By Richard Vedder
Tomorrow, an important higher education mini-conference is taking place at the American Enterprise Institute in Washington, keynoted by Secretary of Education Margaret Spellings, in which I am playing a role as organizer (with sidekick Bryan O'Keefe and friend Anne Neal of the American Council of Trustees and Alumni). One of the many great speakers is Harry Lewis, former Dean of the College at Harvard, whose book Excellence Without a Soul is one of the great higher education reads of modern times.
Beyond teaching facts, ideas, and, hopefully, universal values, residential colleges, if they are doing their job well, help students become good citizens, and serve in an extra-parental role of advising them regarding the problems that accompany the transition from childhood to adulthood. Students need honest, mature, and wise advice on matters of vocational and graduate school selection, with issues relating to family and friends, even sometimes with dealing with romances and sexual feelings, and more broadly, with issues relating to right and wrong. As Lewis points out, many faculty members are so absorbed in their professional research specialties that they are disinclined and maybe even unequipped to advise youth on the broader business of the adult life to come. But many faculty members with years of working with youth and good life experiences of their own can serve as role models and advisers to students. Yet as Lewis emphasizes, the "system" does not promote that. Untenured assistant professors are not rewarded for talking to students. A paper given at an obscure professional meeting is worth more than 1,000 hours of advising kids about their future. That is wrong, it is a shame, and Harry Lewis has done a great job of exposing the problem as it has evolved at Harvard.

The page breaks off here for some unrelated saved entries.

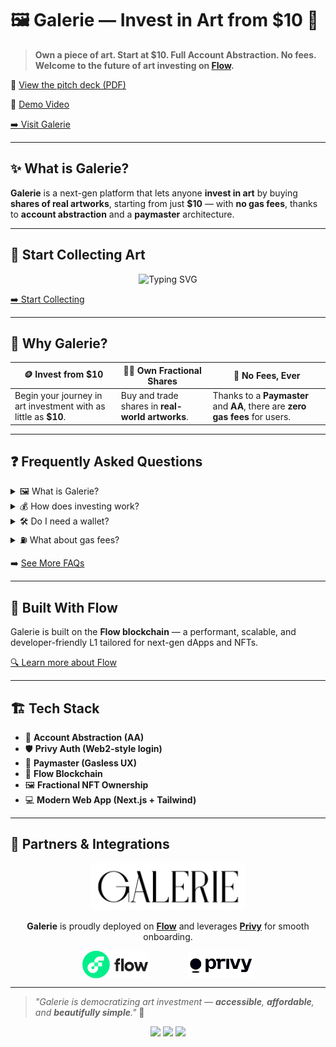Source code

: # 🖼️ Galerie — Invest in Art from $10 💸

> **Own a piece of art. Start at $10. Full Account Abstraction. No fees. Welcome to the future of art investing on [Flow](https://onflow.org).**

📄 [View the pitch deck (PDF)](https://galerie-fi.github.io/pitch-deck/)

🎥 [Demo Video](https://www.youtube.com/watch?v=SMR1jds7cLY)

[➡️ Visit Galerie](https://galerie-fi.vercel.app/)

---

## ✨ What is Galerie?

**Galerie** is a next-gen platform that lets anyone **invest in art** by buying **shares of real artworks**, starting from just **$10** — with **no gas fees**, thanks to **account abstraction** and a **paymaster** architecture.

---

## 🎨 Start Collecting Art

<p align="center">
  <img src="https://readme-typing-svg.herokuapp.com?font=Fira+Code&size=20&duration=3000&pause=1000&color=E88C4C&center=true&vCenter=true&width=700&lines=💰+Own+art+from+just+%2410;🔐+No+fees,+ever;🖼️+Fractional+ownership+made+easy" alt="Typing SVG" />
</p>

[➡️ Start Collecting](https://galerie-fi.vercel.app/)

---

## 🚀 Why Galerie?

| 🪙 Invest from $10 | 🧑‍🎨 Own Fractional Shares | 💸 No Fees, Ever |
|-------------------|---------------------------|------------------|
| Begin your journey in art investment with as little as **$10**. | Buy and trade shares in **real-world artworks**. | Thanks to a **Paymaster** and **AA**, there are **zero gas fees** for users. |

---

## ❓ Frequently Asked Questions

<details>
  <summary>🖼️ What is Galerie?</summary>
  <p>Galerie is a decentralized platform where you can <strong>invest in artworks</strong> by purchasing fractional shares — easily and affordably.</p>
</details>

<details>
  <summary>💰 How does investing work?</summary>
  <p>Each artwork is tokenized. You can <strong>buy shares starting from $10</strong>, track performance, and eventually resell.</p>
</details>

<details>
  <summary>🛠️ Do I need a wallet?</summary>
  <p>No wallet setup needed. Just <strong>log in with Privy</strong> — it's secure, seamless, and Web2-friendly.</p>
</details>

<details>
  <summary>⛽ What about gas fees?</summary>
  <p><strong>None.</strong> Galerie uses a <strong>Paymaster</strong> system with full <strong>Account Abstraction</strong> — you never pay transaction fees.</p>
</details>

➡️ [See More FAQs](https://galerie-fi.vercel.app/#faq)

---

## 🧬 Built With Flow

Galerie is built on the **Flow blockchain** — a performant, scalable, and developer-friendly L1 tailored for next-gen dApps and NFTs.

[🔍 Learn more about Flow](https://onflow.org)

---

## 🏗️ Tech Stack

- 🧩 **Account Abstraction (AA)**
- 🛡️ **Privy Auth (Web2-style login)**
- 🔄 **Paymaster (Gasless UX)**
- 🌊 **Flow Blockchain**
- 🖼️ **Fractional NFT Ownership**
- 💻 **Modern Web App (Next.js + Tailwind)**

---

## 🤝 Partners & Integrations

<p align="center">
  <img src="../assets/logo_galerie.jpg" alt="Galerie" height="75" />
</p>

<p align="center">
  <strong>Galerie</strong> is proudly deployed on <a href="https://onflow.org"><strong>Flow</strong></a> and leverages <a href="https://www.privy.io/"><strong>Privy</strong></a> for smooth onboarding.
</p>

<p align="center">
  <img src="../assets/logo_flow.png" alt="Flow" height="44" style="vertical-align:middle; margin-right:60px;" />
  <img src="../assets/logo_privy.png" alt="Privy" height="44" style="vertical-align:middle;" />
</p>

---

> _"Galerie is democratizing art investment — **accessible**, **affordable**, and **beautifully simple**."_ 🎨

<p align="center">
  <img src="https://img.shields.io/badge/aa-enabled-purple?style=for-the-badge" />
  <img src="https://img.shields.io/badge/no%20fees-gasless-brightgreen?style=for-the-badge" />
  <img src="https://img.shields.io/badge/fractional-ownership-orange?style=for-the-badge" />
</p>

At a policy level, we need to change the system of rewards and incentives. The biggest problem, as I see it, is that research is measurable and recognition is national or even international in scope, while good advising (and to a lesser extent, good teaching) is much harder to measure and define, and recognition is merely local in nature. Therefore, national labor markets get information on research quickly and reasonably accurately, but much less on teaching. That may be one reason why the teaching/advising role in comparatively neglected, but not the only one. Nonetheless, we need to seek to evaluate professors more imaginatively and comprehensively than we do now. Why not ask graduating seniors, for example, to tell us "what professors have made the most positive difference in your life, either through their teaching, advising or other contact?" Why not reward teachers who are highly regarded more? Why does not rateyourprofessor.com or other Web-based site develop a national instrument that might provide national recognition for superstar professors in terms of helping students? It is not a perfect solution to the problem, but it may be a start.